In Indiana, state health officials are waiting for word from the feds on a Medicaid waiver application that would continue the Healthy Indiana Plan, an alternative Medicaid program that offers some low-income and working adults subsidized insurance with an HSA and some cost-sharing.
As new federal insurance and Medicaid rules take effect separate from the decision to expand eligibility, Republican Governor Mike Pence's Administration is asking the Centers for Medicare & Medicaid Services to let the state continue the program for the roughly 40,000 current enrollees.
(Indianapolis, the state's capital and largest city.)
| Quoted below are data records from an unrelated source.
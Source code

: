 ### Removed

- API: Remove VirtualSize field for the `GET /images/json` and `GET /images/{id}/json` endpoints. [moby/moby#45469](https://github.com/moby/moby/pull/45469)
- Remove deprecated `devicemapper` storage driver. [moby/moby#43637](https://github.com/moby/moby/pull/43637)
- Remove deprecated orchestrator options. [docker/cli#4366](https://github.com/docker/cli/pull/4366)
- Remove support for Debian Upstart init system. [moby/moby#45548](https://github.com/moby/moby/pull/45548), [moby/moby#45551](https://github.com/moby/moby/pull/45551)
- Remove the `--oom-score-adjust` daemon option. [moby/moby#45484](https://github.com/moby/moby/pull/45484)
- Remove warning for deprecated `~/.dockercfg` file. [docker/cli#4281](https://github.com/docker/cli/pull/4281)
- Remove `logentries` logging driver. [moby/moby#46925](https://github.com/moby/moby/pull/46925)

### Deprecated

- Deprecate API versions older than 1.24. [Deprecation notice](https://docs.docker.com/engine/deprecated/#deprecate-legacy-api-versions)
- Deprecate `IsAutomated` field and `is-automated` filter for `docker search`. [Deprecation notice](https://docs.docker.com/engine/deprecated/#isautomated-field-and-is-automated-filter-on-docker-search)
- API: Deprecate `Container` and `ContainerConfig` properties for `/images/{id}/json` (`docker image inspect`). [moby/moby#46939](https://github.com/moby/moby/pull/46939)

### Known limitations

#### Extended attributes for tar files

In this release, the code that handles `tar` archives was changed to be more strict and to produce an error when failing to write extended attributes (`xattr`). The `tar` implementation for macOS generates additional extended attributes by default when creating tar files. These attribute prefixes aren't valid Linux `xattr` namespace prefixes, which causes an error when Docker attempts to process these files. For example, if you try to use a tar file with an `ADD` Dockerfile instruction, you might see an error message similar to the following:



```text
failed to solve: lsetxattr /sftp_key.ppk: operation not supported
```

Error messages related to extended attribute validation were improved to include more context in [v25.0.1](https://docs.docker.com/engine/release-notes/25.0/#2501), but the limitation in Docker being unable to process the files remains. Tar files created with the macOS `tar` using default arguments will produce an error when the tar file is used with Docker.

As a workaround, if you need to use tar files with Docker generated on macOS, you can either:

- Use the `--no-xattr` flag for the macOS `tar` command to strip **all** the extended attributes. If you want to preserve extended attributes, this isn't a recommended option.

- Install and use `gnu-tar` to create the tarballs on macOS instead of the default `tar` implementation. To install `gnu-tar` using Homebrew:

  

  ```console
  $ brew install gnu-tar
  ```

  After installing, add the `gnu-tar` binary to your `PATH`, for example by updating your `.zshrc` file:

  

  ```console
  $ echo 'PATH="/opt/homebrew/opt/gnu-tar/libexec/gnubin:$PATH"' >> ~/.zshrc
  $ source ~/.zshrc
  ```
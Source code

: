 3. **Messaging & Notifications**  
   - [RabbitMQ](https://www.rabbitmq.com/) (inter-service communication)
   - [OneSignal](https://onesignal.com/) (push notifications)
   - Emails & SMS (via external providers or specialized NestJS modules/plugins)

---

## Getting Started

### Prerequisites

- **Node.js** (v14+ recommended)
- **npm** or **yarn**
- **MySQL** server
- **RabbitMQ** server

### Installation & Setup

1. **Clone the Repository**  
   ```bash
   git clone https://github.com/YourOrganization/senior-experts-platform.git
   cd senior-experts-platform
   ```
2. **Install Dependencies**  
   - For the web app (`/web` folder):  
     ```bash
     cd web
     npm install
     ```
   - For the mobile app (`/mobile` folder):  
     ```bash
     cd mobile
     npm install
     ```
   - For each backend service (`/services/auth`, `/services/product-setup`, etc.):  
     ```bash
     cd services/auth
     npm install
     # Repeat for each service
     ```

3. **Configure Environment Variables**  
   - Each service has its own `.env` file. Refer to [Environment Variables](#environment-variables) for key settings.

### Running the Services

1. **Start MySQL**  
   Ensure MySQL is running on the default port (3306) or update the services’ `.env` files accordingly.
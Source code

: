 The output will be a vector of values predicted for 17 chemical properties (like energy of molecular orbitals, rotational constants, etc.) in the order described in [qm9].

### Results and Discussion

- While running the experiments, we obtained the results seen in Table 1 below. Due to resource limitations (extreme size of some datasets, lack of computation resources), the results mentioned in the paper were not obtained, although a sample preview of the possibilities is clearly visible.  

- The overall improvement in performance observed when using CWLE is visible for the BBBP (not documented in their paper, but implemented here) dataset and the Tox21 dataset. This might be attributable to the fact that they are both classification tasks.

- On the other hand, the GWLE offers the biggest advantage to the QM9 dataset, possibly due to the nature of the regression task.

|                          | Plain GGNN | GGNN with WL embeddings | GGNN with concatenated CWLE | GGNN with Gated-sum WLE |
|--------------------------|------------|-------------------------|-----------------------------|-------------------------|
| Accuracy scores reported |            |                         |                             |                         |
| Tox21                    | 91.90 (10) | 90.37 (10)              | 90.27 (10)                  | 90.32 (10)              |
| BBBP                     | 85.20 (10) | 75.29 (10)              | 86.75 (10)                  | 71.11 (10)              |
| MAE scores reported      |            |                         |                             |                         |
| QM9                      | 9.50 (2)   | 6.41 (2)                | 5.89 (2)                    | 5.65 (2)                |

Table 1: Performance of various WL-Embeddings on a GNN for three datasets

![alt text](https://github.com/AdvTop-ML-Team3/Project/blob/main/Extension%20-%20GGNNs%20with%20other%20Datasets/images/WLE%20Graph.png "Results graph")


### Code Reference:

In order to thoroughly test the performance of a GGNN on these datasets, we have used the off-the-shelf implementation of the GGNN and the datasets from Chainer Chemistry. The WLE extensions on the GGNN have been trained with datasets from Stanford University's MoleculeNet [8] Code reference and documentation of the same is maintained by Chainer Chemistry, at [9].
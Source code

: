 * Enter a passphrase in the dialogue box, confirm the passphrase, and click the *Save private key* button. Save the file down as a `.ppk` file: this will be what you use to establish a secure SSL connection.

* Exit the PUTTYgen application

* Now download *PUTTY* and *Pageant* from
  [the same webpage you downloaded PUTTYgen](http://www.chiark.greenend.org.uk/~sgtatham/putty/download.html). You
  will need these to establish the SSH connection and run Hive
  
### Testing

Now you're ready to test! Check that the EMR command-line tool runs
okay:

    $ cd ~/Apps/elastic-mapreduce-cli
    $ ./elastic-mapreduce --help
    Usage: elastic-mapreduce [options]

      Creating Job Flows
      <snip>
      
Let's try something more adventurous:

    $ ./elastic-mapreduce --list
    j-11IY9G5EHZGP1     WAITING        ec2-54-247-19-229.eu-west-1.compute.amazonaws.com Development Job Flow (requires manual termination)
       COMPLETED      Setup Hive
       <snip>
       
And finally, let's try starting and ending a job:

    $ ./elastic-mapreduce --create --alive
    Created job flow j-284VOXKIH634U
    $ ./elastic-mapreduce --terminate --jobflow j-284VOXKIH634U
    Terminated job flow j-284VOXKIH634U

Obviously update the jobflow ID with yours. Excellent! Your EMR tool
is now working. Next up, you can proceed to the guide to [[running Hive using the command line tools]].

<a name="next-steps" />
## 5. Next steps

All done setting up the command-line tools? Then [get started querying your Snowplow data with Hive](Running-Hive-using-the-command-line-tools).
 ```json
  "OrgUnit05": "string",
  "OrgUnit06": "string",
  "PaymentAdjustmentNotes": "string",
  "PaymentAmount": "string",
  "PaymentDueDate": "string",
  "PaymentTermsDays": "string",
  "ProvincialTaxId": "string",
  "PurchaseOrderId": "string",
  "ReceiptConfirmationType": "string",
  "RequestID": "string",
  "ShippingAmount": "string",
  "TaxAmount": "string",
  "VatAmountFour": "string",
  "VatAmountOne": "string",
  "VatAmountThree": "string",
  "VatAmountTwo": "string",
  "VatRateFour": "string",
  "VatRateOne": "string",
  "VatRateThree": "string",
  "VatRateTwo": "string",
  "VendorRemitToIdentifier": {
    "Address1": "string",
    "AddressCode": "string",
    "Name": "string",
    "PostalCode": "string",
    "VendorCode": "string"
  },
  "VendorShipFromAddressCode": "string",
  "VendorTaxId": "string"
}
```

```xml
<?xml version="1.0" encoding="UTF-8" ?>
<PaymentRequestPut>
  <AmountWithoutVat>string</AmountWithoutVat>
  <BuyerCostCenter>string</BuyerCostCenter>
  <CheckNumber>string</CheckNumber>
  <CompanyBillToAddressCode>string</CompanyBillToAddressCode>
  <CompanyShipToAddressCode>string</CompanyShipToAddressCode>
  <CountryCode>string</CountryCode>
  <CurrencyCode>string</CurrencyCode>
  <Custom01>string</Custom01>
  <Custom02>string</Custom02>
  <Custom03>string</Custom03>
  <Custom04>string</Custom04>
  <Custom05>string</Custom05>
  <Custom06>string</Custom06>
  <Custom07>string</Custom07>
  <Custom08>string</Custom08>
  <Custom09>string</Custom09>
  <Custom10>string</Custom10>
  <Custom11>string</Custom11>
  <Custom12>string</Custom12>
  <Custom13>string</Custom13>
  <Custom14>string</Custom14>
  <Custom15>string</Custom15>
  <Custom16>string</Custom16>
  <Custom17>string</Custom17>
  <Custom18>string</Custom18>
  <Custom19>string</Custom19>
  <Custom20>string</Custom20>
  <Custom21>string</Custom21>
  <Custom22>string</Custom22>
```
The Healthy Indiana Plan has entered into the expansion debate, as various healthcare groups and policy advocates call on the Governor and legislature to hold a vote.
"If Indiana leaders agreed to expand Medicaid, only 8 percent of the state's non-elderly population would be without healthcare coverage, compared with the 17 percent who now go without," the Fort Wayne Journal Gazette wrote in an editorial titled "ObamaCare offers affordable choice."
Pence, meanwhile, has made a point of promoting the Healthy Indiana Plan in his weekly media addresses, while predicting problems with the ACA.
In Ohio, a coalition of healthcare providers and advocacy groups are trying to pressure the legislature and governor to expand eligibility -- and Republican Governor John Kasich has proposed an expansion plan, which would see coverage extended to more than 250,000 Ohioans. The legislature has yet to vote, and one Republican representative from the eastern Cincinnati suburbs is making news for introducing legislation to pare back Medicaid eligibility.
In Montana, too, there is pressure on Democratic Gov. Steve Bullock to corral the legislature together for a special session via executive order to consider Medicaid expansion in legislation.
In Utah, the governor recently announced that he will put off a decision about Medicaid until next year. Lawmakers in other states, including in-limbo Tennessee, and Alaska and Wyoming, which are not expanding eligibility, are considering legislation that would create an insurance exchange for some, or most, Medicaid beneficiaries, following the "private option" model being pioneered by Arkansas.